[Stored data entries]

----------

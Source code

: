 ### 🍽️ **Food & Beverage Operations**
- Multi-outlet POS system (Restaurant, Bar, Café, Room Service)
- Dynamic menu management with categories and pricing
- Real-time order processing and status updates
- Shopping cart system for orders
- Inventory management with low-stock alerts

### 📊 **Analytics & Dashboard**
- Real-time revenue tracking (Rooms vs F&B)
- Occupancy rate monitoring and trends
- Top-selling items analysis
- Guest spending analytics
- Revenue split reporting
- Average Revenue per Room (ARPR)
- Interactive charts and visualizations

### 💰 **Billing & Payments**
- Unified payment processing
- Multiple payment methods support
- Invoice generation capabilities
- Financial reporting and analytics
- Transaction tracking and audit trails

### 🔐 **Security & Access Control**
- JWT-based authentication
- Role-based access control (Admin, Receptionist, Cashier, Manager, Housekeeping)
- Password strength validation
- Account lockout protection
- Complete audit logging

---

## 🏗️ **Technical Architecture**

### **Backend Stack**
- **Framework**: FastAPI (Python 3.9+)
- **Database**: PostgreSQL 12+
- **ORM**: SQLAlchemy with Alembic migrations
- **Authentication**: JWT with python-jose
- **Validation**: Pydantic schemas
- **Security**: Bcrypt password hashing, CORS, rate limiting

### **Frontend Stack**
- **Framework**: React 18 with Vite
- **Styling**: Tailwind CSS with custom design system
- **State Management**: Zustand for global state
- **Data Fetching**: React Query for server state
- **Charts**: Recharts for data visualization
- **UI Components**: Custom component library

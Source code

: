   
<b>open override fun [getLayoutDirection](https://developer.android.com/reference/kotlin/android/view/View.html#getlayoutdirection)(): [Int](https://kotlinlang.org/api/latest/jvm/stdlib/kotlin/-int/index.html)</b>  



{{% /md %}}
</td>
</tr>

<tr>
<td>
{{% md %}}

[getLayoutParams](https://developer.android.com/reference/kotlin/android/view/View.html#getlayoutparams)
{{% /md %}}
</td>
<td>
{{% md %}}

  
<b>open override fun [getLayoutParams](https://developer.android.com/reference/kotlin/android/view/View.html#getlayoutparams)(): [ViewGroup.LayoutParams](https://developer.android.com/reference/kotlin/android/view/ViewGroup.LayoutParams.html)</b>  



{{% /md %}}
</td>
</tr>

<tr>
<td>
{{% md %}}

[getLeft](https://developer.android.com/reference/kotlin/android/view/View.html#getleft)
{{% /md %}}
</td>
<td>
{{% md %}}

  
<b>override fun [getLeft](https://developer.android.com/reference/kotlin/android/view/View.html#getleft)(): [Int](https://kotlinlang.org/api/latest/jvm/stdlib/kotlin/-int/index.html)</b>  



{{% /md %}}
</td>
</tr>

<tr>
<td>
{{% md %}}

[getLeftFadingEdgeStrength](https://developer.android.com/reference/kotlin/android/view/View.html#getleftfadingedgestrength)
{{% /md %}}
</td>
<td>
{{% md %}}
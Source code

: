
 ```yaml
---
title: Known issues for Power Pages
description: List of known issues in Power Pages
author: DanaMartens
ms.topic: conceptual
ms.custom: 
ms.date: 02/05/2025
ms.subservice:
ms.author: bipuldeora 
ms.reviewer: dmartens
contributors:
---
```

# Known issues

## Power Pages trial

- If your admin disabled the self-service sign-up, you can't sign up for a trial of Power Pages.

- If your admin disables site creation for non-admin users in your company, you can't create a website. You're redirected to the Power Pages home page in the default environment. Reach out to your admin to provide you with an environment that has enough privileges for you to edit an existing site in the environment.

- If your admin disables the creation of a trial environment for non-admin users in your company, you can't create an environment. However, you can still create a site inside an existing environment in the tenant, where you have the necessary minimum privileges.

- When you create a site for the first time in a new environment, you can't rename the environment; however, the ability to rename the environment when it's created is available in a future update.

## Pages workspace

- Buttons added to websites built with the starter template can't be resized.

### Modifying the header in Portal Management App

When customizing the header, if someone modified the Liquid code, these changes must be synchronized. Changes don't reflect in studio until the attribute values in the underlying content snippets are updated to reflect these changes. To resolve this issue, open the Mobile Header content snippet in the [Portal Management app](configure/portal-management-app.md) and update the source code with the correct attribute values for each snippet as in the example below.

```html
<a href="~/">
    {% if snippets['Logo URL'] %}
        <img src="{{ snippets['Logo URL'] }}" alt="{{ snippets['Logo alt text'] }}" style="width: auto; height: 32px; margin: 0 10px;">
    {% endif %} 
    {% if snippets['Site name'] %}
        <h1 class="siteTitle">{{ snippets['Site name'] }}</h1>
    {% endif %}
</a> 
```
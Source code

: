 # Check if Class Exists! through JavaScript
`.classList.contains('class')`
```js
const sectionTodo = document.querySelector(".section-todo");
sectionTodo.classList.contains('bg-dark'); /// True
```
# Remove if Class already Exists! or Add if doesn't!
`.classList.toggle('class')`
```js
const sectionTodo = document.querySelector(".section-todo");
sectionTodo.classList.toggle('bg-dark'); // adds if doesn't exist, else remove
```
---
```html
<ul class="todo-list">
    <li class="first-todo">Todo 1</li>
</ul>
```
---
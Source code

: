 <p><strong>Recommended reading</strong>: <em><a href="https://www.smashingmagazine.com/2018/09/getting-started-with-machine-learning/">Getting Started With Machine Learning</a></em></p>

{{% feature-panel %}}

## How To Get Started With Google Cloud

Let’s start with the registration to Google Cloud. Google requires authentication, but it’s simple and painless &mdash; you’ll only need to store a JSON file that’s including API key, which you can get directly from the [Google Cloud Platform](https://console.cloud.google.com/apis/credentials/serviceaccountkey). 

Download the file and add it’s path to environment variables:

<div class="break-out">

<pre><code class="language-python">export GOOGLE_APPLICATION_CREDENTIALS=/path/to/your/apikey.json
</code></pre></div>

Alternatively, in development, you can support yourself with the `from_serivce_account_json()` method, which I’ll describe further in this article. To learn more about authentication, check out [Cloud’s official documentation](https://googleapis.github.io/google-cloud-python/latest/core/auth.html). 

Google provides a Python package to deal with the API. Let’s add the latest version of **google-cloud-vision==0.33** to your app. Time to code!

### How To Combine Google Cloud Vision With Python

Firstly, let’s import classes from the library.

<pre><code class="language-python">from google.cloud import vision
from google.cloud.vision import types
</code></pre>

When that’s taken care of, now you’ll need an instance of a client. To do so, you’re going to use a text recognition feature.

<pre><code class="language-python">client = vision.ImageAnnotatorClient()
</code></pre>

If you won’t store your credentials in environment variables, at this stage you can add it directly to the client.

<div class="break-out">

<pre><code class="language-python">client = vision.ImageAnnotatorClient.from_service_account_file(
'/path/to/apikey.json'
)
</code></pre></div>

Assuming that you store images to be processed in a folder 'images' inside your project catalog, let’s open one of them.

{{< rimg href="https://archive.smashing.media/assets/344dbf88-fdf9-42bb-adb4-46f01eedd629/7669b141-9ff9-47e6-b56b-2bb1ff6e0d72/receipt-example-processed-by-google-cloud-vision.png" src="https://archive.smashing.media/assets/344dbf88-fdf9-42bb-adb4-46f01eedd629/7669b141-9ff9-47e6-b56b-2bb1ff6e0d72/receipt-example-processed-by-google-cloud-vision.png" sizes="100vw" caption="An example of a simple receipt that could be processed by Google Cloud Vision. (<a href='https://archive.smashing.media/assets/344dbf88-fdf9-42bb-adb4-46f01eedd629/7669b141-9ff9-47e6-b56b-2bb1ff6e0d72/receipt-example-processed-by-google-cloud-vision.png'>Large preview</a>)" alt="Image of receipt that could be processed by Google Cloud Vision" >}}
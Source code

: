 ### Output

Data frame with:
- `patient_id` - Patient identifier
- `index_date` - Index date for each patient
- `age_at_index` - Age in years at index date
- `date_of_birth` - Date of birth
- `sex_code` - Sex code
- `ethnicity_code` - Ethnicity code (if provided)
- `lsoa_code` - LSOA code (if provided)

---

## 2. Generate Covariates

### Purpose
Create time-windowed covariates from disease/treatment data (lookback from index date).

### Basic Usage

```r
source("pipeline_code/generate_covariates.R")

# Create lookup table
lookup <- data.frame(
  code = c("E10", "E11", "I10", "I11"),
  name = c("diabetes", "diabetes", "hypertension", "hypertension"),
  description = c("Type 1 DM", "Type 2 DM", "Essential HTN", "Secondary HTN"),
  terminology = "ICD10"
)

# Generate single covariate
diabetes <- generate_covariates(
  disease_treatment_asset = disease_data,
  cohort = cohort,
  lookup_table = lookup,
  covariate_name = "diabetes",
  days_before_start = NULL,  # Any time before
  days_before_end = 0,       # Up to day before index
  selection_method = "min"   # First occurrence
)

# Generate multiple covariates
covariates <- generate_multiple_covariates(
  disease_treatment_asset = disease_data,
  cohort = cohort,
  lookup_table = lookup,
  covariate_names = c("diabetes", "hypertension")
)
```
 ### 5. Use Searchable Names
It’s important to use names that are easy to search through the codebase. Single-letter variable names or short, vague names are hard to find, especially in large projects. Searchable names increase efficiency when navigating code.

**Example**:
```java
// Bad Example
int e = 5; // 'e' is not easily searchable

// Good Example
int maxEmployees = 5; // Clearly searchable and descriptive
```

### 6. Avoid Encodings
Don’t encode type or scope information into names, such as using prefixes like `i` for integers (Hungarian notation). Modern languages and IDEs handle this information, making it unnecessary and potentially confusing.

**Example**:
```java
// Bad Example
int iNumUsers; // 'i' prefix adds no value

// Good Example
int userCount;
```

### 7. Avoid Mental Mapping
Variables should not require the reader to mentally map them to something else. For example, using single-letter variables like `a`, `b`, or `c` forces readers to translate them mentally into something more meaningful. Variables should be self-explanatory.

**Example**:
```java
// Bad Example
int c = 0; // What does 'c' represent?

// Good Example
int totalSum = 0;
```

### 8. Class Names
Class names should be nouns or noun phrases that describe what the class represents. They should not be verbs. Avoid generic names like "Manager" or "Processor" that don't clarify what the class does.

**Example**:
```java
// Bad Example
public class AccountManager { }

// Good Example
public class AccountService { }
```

----------

### What to do
From the records above, pick out and copy each line holding the word "stdlib".

### Answer space
<b>open override fun [getLayoutDirection](https://developer.android.com/reference/kotlin/android/view/View.html#getlayoutdirection)(): [Int](https://kotlinlang.org/api/latest/jvm/stdlib/kotlin/-int/index.html)</b>  
<b>override fun [getLeft](https://developer.android.com/reference/kotlin/android/view/View.html#getleft)(): [Int](https://kotlinlang.org/api/latest/jvm/stdlib/kotlin/-int/index.html)</b>  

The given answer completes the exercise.